Results: The IMA950/poly-ICLC vaccine was safe and well tolerated. Four patients presented cerebral edema with rapid recovery. For the first 6 patients, vaccine-induced CD8 T-cell responses were restricted to a single peptide and CD4 responses were absent. After optimization of vaccine formulation, we observed multipeptide CD8 and sustained T helper 1 CD4 T-cell responses. For the entire cohort, CD8 T-cell responses to a single or multiple peptides were observed in 63.2% and 36.8% of patients, respectively. Median overall survival was 19 months for glioblastoma patients.

Conclusion: We provide, in a clinical trial, using cell surface-presented antigens, insights into optimization of vaccines generating effector T cells for glioma patients.

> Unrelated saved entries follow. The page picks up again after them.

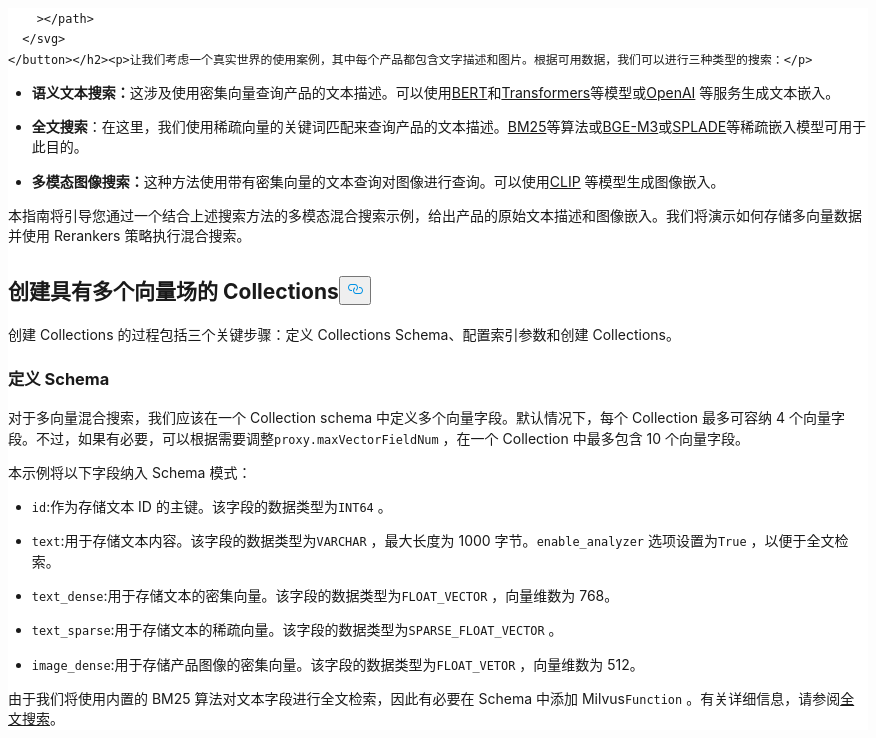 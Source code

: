         ></path>
      </svg>
    </button></h2><p>让我们考虑一个真实世界的使用案例，其中每个产品都包含文字描述和图片。根据可用数据，我们可以进行三种类型的搜索：</p>
<ul>
<li><p><strong>语义文本搜索：</strong>这涉及使用密集向量查询产品的文本描述。可以使用<a href="https://zilliz.com/learn/explore-colbert-token-level-embedding-and-ranking-model-for-similarity-search?_gl=1*d243m9*_gcl_au*MjcyNTAwMzUyLjE3NDMxMzE1MjY.*_ga*MTQ3OTI4MDc5My4xNzQzMTMxNTI2*_ga_KKMVYG8YF2*MTc0NTkwODU0Mi45NC4xLjE3NDU5MDg4MzcuMC4wLjA.#A-Quick-Recap-of-BERT">BERT</a>和<a href="https://zilliz.com/learn/NLP-essentials-understanding-transformers-in-AI?_gl=1*d243m9*_gcl_au*MjcyNTAwMzUyLjE3NDMxMzE1MjY.*_ga*MTQ3OTI4MDc5My4xNzQzMTMxNTI2*_ga_KKMVYG8YF2*MTc0NTkwODU0Mi45NC4xLjE3NDU5MDg4MzcuMC4wLjA.">Transformers</a>等模型或<a href="https://zilliz.com/learn/guide-to-using-openai-text-embedding-models">OpenAI</a> 等服务生成文本嵌入。</p></li>
<li><p><strong>全文搜索</strong>：在这里，我们使用稀疏向量的关键词匹配来查询产品的文本描述。<a href="https://zilliz.com/learn/mastering-bm25-a-deep-dive-into-the-algorithm-and-application-in-milvus">BM25</a>等算法或<a href="https://zilliz.com/learn/bge-m3-and-splade-two-machine-learning-models-for-generating-sparse-embeddings?_gl=1*1cde1oq*_gcl_au*MjcyNTAwMzUyLjE3NDMxMzE1MjY.*_ga*MTQ3OTI4MDc5My4xNzQzMTMxNTI2*_ga_KKMVYG8YF2*MTc0NTkwODU0Mi45NC4xLjE3NDU5MDg4MzcuMC4wLjA.#BGE-M3">BGE-M3</a>或<a href="https://zilliz.com/learn/bge-m3-and-splade-two-machine-learning-models-for-generating-sparse-embeddings?_gl=1*ov2die*_gcl_au*MjcyNTAwMzUyLjE3NDMxMzE1MjY.*_ga*MTQ3OTI4MDc5My4xNzQzMTMxNTI2*_ga_KKMVYG8YF2*MTc0NTkwODU0Mi45NC4xLjE3NDU5MDg4MzcuMC4wLjA.#SPLADE">SPLADE</a>等稀疏嵌入模型可用于此目的。</p></li>
<li><p><strong>多模态图像搜索：</strong>这种方法使用带有密集向量的文本查询对图像进行查询。可以使用<a href="https://zilliz.com/learn/exploring-openai-clip-the-future-of-multimodal-ai-learning">CLIP</a> 等模型生成图像嵌入。</p></li>
</ul>
<p>本指南将引导您通过一个结合上述搜索方法的多模态混合搜索示例，给出产品的原始文本描述和图像嵌入。我们将演示如何存储多向量数据并使用 Rerankers 策略执行混合搜索。</p>
<h2 id="Create-a-collection-with-multiple-vector-fields" class="common-anchor-header">创建具有多个向量场的 Collections<button data-href="#Create-a-collection-with-multiple-vector-fields" class="anchor-icon" translate="no">
      <svg translate="no"
        aria-hidden="true"
        focusable="false"
        height="20"
        version="1.1"
        viewBox="0 0 16 16"
        width="16"
      >
        <path
          fill="#0092E4"
          fill-rule="evenodd"
          d="M4 9h1v1H4c-1.5 0-3-1.69-3-3.5S2.55 3 4 3h4c1.45 0 3 1.69 3 3.5 0 1.41-.91 2.72-2 3.25V8.59c.58-.45 1-1.27 1-2.09C10 5.22 8.98 4 8 4H4c-.98 0-2 1.22-2 2.5S3 9 4 9zm9-3h-1v1h1c1 0 2 1.22 2 2.5S13.98 12 13 12H9c-.98 0-2-1.22-2-2.5 0-.83.42-1.64 1-2.09V6.25c-1.09.53-2 1.84-2 3.25C6 11.31 7.55 13 9 13h4c1.45 0 3-1.69 3-3.5S14.5 6 13 6z"
        ></path>
      </svg>
    </button></h2><p>创建 Collections 的过程包括三个关键步骤：定义 Collections Schema、配置索引参数和创建 Collections。</p>
<h3 id="Define-schema" class="common-anchor-header">定义 Schema</h3><p>对于多向量混合搜索，我们应该在一个 Collection schema 中定义多个向量字段。默认情况下，每个 Collection 最多可容纳 4 个向量字段。不过，如果有必要，可以根据需要调整<code translate="no">proxy.maxVectorFieldNum</code> ，在一个 Collection 中最多包含 10 个向量字段。</p>
<p>本示例将以下字段纳入 Schema 模式：</p>
<ul>
<li><p><code translate="no">id</code>:作为存储文本 ID 的主键。该字段的数据类型为<code translate="no">INT64</code> 。</p></li>
<li><p><code translate="no">text</code>:用于存储文本内容。该字段的数据类型为<code translate="no">VARCHAR</code> ，最大长度为 1000 字节。<code translate="no">enable_analyzer</code> 选项设置为<code translate="no">True</code> ，以便于全文检索。</p></li>
<li><p><code translate="no">text_dense</code>:用于存储文本的密集向量。该字段的数据类型为<code translate="no">FLOAT_VECTOR</code> ，向量维数为 768。</p></li>
<li><p><code translate="no">text_sparse</code>:用于存储文本的稀疏向量。该字段的数据类型为<code translate="no">SPARSE_FLOAT_VECTOR</code> 。</p></li>
<li><p><code translate="no">image_dense</code>:用于存储产品图像的密集向量。该字段的数据类型为<code translate="no">FLOAT_VETOR</code> ，向量维数为 512。</p></li>
</ul>
<p>由于我们将使用内置的 BM25 算法对文本字段进行全文检索，因此有必要在 Schema 中添加 Milvus<code translate="no">Function</code> 。有关详细信息，请参阅<a href="/docs/zh/full-text-search.md">全文搜索</a>。</p>
<div class="multipleCode">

Trial registration: Clinicaltrials.gov NCT01920191.

Keywords: IMA950; glioma; immune response; peptide vaccine; poly-ICLC.

Fig. 1

Study protocol. Patients were screened between surgery and end of radiochemotherapy. Treatment weeks are defined starting from the initiation of radiochemotherapy. Vaccinations were administered over a period of 24 weeks at least 1 week after the end of radiochemotherapy. V: vaccinations in the initial study protocol; V*: vaccinations in the modified study protocol. T1 to T8 represent blood samples collected for immunomonitoring. A punch biopsy was taken 48 h after delayed type hypersensitivity. RT, radiotherapy.

Fig. 2

Illustrative local injection site reactions and MR response patterns. (A) Axial plane post gadolinium T1-weighted imaging MRI shows impressive radiological pseudoprogression after vaccination number 4 in Patient 8, with eventual complete local response. a: Jun 2014: left parieto-occipital lesion before initial gross total resection, b: immediate post-surgical MRI shows hemorrhagic changes with methemoglobin rim surrounding the resection cavity, c: Oct 2014: local relapse after V4 toward the left ventricle trigone, d: Dec 2014: stable disease, e: Feb 2015: partial response, f: Jun 2017: long term follow-up imaging shows relapse toward left insula and internal capsule but local complete response at the original surgical bed. (B) Illustrative example of peritumoral edema after 4 immunizations in Patient 2. Jun 2013: coronal T1 post-contrast images show right temporal lesion before (a) and after (b) surgical removal. Axial fast spin echo (FSE) T2 (c1–c2, 2 different anatomical levels) and T1 (c3) images post-surgery. Oct. 2013: d1–d2 FSE T2 images denote prominent edema after vaccination number 4, with minimal tumor progression on T1 post-contrast image (d3). Nov 2013: e1–e3 show the same pattern of vaccine-induced edema after vaccination number 6. Jan 2014: f1–f3: right temporal heterogeneously enhancing multifocal tumor relapse.

Fig. 3

Vaccine-induced CD8 and CD4 T-cell responses before and after protocol amendment. (A) Percentage of patients with an HBV-, tumor antigen-specific CD8 or CD4 T-cell response in the initial (n = 6)/modified protocol (n = 13) and for all patients. (B) Percentage of patients with a tumor antigen-specific CD8 T-cell response to one or multiple peptides in the initial (n = 6)/modified protocol (n = 13) and for all patients. (C) Mean ± SD of the percentage of HLA-A2/peptide multimer+ CD8+ T cells specific for the BCAN_478-486, NLGN4X_131-139, and PTPRZ1_1347-1355 antigens in the pre-vaccination (T1 + T2), post-vaccination 1 (T3 + T4), 2 (T5 + T6), and 3 (T7 + T8) timepoints. (D) Percentage of patients with a tumor antigen-specific CD4 T-cell response to one or multiple peptides in the initial (n = 6)/modified protocol (n = 13) and for all patients. (E) Mean ± SD of the percentage of TNF-α-secreting CD4+ T cells specific for the MET_651-667 and BIRC5_97-111 antigens in the pre-vaccination, post-vaccination 1, 2, and 3 timepoints.

Fig. 4

Patient survival. (A) Percentage surviving patients in the whole (n = 19) and GBM-only cohort (n = 16). (B) Percentage of patients with PFS in the whole (n = 19) and GBM-only cohort (n = 16). (C) Percentage surviving patients vaccinated with the initial (n = 6) or modified (n = 13) protocol. (D) Percentage surviving patients vaccinated in the s.c. (n = 7) or i.m. (n = 6) arm of the modified protocol. Ticks denote censored patients (5 living patients).